- Flag Coat of arms
- Coordinates (Świeszyno): 54°7′20″N 16°10′9″E﻿ / ﻿54.12222°N 16.16917°E
- Country: Poland
- Voivodeship: West Pomeranian
- County: Koszalin County
- Seat: Świeszyno

Area
- • Total: 132.59 km^{2} (51.19 sq mi)

Population (2006)
- • Total: 5,621
- • Density: 42/km^{2} (110/sq mi)
- Website: http://www.swieszyno.pl/

= Gmina Świeszyno =

Gmina Świeszyno is a rural gmina (administrative district) in Koszalin County, West Pomeranian Voivodeship, in north-western Poland. Its seat is the village of Świeszyno, which lies approximately 7 km south of Koszalin and 131 km north-east of the regional capital Szczecin.
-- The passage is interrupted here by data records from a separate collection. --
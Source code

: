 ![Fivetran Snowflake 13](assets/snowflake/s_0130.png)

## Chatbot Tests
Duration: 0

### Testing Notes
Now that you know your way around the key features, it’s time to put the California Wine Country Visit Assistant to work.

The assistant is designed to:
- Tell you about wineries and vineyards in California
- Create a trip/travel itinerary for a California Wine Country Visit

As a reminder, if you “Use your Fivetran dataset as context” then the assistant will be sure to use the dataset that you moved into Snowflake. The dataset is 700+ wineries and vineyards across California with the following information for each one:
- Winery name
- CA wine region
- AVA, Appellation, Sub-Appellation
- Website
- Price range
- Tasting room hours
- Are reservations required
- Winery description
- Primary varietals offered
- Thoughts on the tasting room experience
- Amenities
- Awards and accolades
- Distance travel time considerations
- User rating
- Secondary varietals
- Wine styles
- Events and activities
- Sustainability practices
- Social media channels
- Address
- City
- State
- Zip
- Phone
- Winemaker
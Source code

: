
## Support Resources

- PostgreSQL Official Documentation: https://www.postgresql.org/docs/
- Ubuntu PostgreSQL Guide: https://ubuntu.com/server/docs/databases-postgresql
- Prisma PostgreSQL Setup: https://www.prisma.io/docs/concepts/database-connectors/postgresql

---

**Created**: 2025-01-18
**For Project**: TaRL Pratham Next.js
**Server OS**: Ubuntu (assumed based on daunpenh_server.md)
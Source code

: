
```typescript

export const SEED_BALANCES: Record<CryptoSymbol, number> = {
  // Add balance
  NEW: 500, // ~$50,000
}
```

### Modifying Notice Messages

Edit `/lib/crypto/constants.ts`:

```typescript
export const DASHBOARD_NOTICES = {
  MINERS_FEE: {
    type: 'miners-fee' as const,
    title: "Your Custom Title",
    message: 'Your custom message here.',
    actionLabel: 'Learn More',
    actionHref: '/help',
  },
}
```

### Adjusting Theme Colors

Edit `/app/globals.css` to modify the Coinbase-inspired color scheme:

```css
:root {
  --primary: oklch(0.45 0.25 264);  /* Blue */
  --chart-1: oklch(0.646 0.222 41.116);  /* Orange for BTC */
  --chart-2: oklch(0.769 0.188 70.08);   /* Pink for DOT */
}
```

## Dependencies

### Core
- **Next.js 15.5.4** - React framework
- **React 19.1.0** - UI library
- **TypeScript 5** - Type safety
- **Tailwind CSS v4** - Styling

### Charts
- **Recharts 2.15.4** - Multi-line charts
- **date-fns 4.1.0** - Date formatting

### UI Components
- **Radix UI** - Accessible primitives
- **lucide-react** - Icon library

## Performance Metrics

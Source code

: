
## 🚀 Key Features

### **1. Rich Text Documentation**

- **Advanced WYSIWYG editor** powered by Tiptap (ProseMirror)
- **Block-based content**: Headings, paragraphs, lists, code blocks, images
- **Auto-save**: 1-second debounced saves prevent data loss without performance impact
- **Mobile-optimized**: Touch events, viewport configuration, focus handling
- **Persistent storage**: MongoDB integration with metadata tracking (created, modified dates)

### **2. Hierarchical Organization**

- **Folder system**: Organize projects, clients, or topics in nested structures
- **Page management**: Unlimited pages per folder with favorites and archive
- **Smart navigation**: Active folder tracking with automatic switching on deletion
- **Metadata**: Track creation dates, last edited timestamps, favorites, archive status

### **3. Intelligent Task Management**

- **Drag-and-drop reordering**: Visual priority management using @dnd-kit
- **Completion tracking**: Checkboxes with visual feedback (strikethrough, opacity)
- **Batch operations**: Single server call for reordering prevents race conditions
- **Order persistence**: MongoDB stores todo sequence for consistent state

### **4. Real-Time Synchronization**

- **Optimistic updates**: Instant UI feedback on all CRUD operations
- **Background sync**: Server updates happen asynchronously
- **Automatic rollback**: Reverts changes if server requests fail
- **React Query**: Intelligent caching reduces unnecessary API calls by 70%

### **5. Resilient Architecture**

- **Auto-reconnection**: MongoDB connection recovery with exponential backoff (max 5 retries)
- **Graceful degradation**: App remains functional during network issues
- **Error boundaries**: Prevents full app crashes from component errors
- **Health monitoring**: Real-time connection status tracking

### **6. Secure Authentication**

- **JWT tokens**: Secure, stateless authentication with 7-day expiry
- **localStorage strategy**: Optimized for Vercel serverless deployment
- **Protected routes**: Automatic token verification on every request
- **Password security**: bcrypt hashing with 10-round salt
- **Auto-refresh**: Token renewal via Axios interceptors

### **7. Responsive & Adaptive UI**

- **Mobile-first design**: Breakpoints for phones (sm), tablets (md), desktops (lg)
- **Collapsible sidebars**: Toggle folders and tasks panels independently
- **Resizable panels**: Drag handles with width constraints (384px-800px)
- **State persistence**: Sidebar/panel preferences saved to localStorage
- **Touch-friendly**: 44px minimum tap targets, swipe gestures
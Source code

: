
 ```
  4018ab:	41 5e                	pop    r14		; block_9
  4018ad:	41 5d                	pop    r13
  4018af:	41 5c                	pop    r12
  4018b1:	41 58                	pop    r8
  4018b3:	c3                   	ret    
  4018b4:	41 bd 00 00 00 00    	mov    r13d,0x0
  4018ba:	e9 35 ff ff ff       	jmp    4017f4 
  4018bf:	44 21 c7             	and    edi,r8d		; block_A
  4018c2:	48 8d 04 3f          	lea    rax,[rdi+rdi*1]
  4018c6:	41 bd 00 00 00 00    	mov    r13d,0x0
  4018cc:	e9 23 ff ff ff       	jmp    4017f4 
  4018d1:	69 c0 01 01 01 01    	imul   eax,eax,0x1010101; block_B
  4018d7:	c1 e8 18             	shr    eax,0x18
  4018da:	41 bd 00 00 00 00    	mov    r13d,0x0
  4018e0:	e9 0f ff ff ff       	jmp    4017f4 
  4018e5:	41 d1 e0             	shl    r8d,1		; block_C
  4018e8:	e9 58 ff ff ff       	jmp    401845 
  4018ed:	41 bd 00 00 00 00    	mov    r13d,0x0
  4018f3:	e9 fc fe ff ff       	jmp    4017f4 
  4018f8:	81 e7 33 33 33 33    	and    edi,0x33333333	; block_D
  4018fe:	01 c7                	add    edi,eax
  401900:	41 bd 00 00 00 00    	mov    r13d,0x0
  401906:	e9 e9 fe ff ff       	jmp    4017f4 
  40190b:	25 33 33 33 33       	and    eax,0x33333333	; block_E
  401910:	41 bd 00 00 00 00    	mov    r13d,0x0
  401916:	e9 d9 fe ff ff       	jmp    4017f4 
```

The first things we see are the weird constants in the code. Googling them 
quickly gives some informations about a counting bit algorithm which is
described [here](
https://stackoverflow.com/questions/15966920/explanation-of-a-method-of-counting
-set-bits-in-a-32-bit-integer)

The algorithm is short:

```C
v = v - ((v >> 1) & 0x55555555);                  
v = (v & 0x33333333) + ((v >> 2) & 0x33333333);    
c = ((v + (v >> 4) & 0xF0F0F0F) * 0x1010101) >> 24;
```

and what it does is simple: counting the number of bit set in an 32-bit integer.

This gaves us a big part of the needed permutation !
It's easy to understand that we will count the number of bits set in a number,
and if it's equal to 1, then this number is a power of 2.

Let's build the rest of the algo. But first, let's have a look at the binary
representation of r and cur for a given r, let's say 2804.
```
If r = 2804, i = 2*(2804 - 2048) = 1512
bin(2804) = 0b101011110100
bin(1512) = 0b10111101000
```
The gmina covers an area of 132.59 km2, and as of 2006 its total population is 5,621.

==Villages==
Gmina Świeszyno contains the villages and settlements of Bagno, Bardzlino, Biała Kępa, Brzeźniki, Chałupy, Chłopska Kępa, Czacz, Czaple, Czersk Koszaliński, Dunowo, Giezkowo, Golica, Jarzyce, Kępa Świeszyńska, Kłokęcin, Konikowo, Krokowo, Kurozwęcz, Mierzym, Niedalino, Niekłonice, Olszak, Sieranie, Strzekęcino, Świeszyno, Węgorki, Wiązogóra, Włoki, Zegrze Pomorskie and Zegrzyn.

==Neighbouring gminas==
Gmina Świeszyno is bordered by the city of Koszalin and by the gminas of Białogard, Biesiekierz, Bobolice, Manowo and Tychowo.